Government of Nunavut returns to paper records and phone calls following ransomware attack

The attack has had large and widespread impacts.

By Jane George, Nunatsiaq News - November 5, 2019
2059
A general view of Iqaluit, the capital of Nunavut, on October 8, 2019. (Stephane Mahe / Reuters)

This past weekend’s ransomware attack on the Government of Nunavut has had far-reaching consequences, having frozen the government’s communications and operating systems and revived the use of telephone calls, paper record-taking and faxes for communication among the territory’s departments.

For schools across Nunavut the attack means no internet access and possible delays in report cards. For others there will be “disruptions for the delivery of driver’s licences and identification cards,” according to a government news release.

And Nunavummiut may get their social assistance in “cheques if we need to,” said Nunavut Finance Minister George Hickes in the territorial legislature on Monday.

“We do expect some delays. This is a very serious issue,” Hickes said.

These are just a few of the many impacts spelled out in the legislature yesterday and later in a long news release from the Nunavut government on how the various department’s services are affected.

The GN has said it’s working to ensure that data is restored and accessible as soon as possible, and “expects the majority of files will be restored, using existing up-to-date back-ups.”

These are prepared monthly and yearly, in addition to nightly snapshots of activity.

A cybersecurity expert says that the best case is the GN will lose whatever data was created between snapshots.

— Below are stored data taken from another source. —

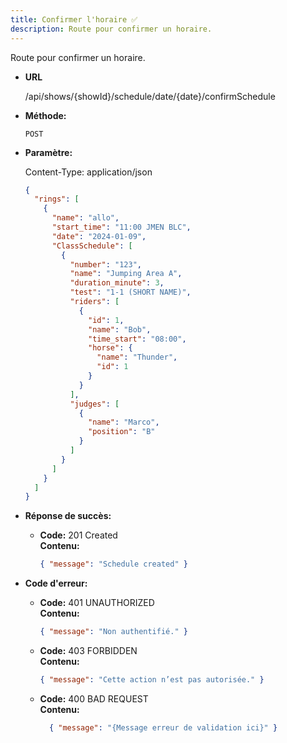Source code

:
 ```yaml
---
title: Confirmer l'horaire ✅
description: Route pour confirmer un horaire.
---
```


Route pour confirmer un horaire.

- **URL**

  /api/shows/{showId}/schedule/date/{date}/confirmSchedule

- **Méthode:**

  `POST`

- **Paramètre:**<br>

  Content-Type: application/json

  ```json
  {
    "rings": [
      {
        "name": "allo",
        "start_time": "11:00 JMEN BLC",
        "date": "2024-01-09",
        "ClassSchedule": [
          {
            "number": "123",
            "name": "Jumping Area A",
            "duration_minute": 3,
            "test": "1-1 (SHORT NAME)",
            "riders": [
              {
                "id": 1,
                "name": "Bob",
                "time_start": "08:00",
                "horse": {
                  "name": "Thunder",
                  "id": 1
                }
              }
            ],
            "judges": [
              {
                "name": "Marco",
                "position": "B"
              }
            ]
          }
        ]
      }
    ]
  }
  ```

- **Réponse de succès:**

  - **Code:** 201 Created<br />
    **Contenu:**
    ```json
    { "message": "Schedule created" }
    ```

- **Code d'erreur:**<br>

  - **Code:** 401 UNAUTHORIZED <br />
    **Contenu:**

    ```json
    { "message": "Non authentifié." }
    ```

  - **Code:** 403 FORBIDDEN <br />
    **Contenu:**
    ```json
    { "message": "Cette action n’est pas autorisée." }
    ```

  - **Code:** 400 BAD REQUEST <br />
    **Contenu:**
    ```json
      { "message": "{Message erreur de validation ici}" }
    ```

Brett Callow, a B.C.-based spokesperson for Emsisoft, a company specializing in ransomware prevention, said if the backups were affected, “the choice is to pay the ransom or lose the data,” Callow said.

Generally speaking, an organization would probably be able to work out whether its backups were affected within a few hours, so the GN likely already knows what it can restore, he said.

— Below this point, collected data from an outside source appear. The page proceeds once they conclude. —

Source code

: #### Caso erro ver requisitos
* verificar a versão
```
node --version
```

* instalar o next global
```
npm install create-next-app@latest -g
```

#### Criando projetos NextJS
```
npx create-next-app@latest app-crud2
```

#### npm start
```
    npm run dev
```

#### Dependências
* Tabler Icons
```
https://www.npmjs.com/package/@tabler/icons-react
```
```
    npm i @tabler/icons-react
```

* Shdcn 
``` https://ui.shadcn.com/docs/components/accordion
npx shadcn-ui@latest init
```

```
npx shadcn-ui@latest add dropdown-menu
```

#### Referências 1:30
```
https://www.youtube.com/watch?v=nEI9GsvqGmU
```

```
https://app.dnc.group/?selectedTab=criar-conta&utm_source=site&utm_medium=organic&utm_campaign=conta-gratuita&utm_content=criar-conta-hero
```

While there are services that enable data encrypted by certain types of ransomware to be recovered without the ransom needing to be paid, “sadly, DoppelPaymer, the ransomware that attacked the GN operating system, isn’t one of those types,” he said.

So, the cheapest solution in such cases is often to pay up.

“Generally, paying ransom is the quickest and less expensive way to get a system up and going again,” Callow said.

Ransomware is a type of malicious software that blocks access to a computer system or data, usually by encrypting it, until the victim pays a ransom to the attacker.

In many cases, the ransom demand comes with a deadline and if it’s not paid in time, the data is destroyed forever.

In the GN case, ransomware encrypted individual files on all servers and workstations.

The impacts are huge, as spelled out in the GN’s online guide on access to government services that came out late on Nov. 4.

For now, GN employees are unable to use their work email addresses or consult files stored online.

As well, calls cannot be transferred in GN offices in Iqaluit, so you must call the direct numbers of employees, and voicemail is not working. In the communities, the telephone system continues to work.

Many GN departments, including the Health Department, have reverted to paper records.

And employees, who are supposed to be paid next on Nov. 15, will have to wait as well to see money owed for expenses. Vendors, too, will have to wait for payment from the GN.

The Qulliq Energy Corp. remains unaffected.

Corrections also maintains records of all inmates outside the GN network, so information remains available to them to ensure important dates are identified and inmates remain unaffected, the GN said.

One piece of positive news is that the GN has said there is no concern at this time about the loss of personal information or privacy breaches.

According to a ransomware note received by the GN, which CBC News circulated on Sunday, the GN had a 48-hour deadline after Nov. 2 to contact the ransomware attack’s perpetrators and another deadline of 21 days to pay them a ransom.

It remains unclear how much the GN is being asked to pay in ransom. The highest ransom demanded this past year in a ransomware case was about $5.2 million, Callow said.

In one instance cited by Callow, the restoration of a network after ransomware cost $18 million — many times more than the ransom, so paying a ransom tends to be the smallest part of the cost of recovery, he said.

The GN may also be insured against such attacks, which would make the GN more likely to pay ransom.

But even paying the ransom will not guarantee that computer systems will be restored to normal, Callow said.

Callow said the kind of ransomware that attacked the GN would be spread through an email that contained malicious attachments.

Precautions to prevent such attacks can be costly, complicated and involve awareness training for workers to spot suspicious emails, said Callow. But it’s basically a case of “prepare today or pay tomorrow, ” he said.

Asked why the GN would be targeted, entities in the United States are on very high alert, Callow said.

“They’ve bolstered their IT and so are less likely to be comprised. Because of this, big game hunters are increasingly looking for opportunities in the other countries, including Canada,” he said.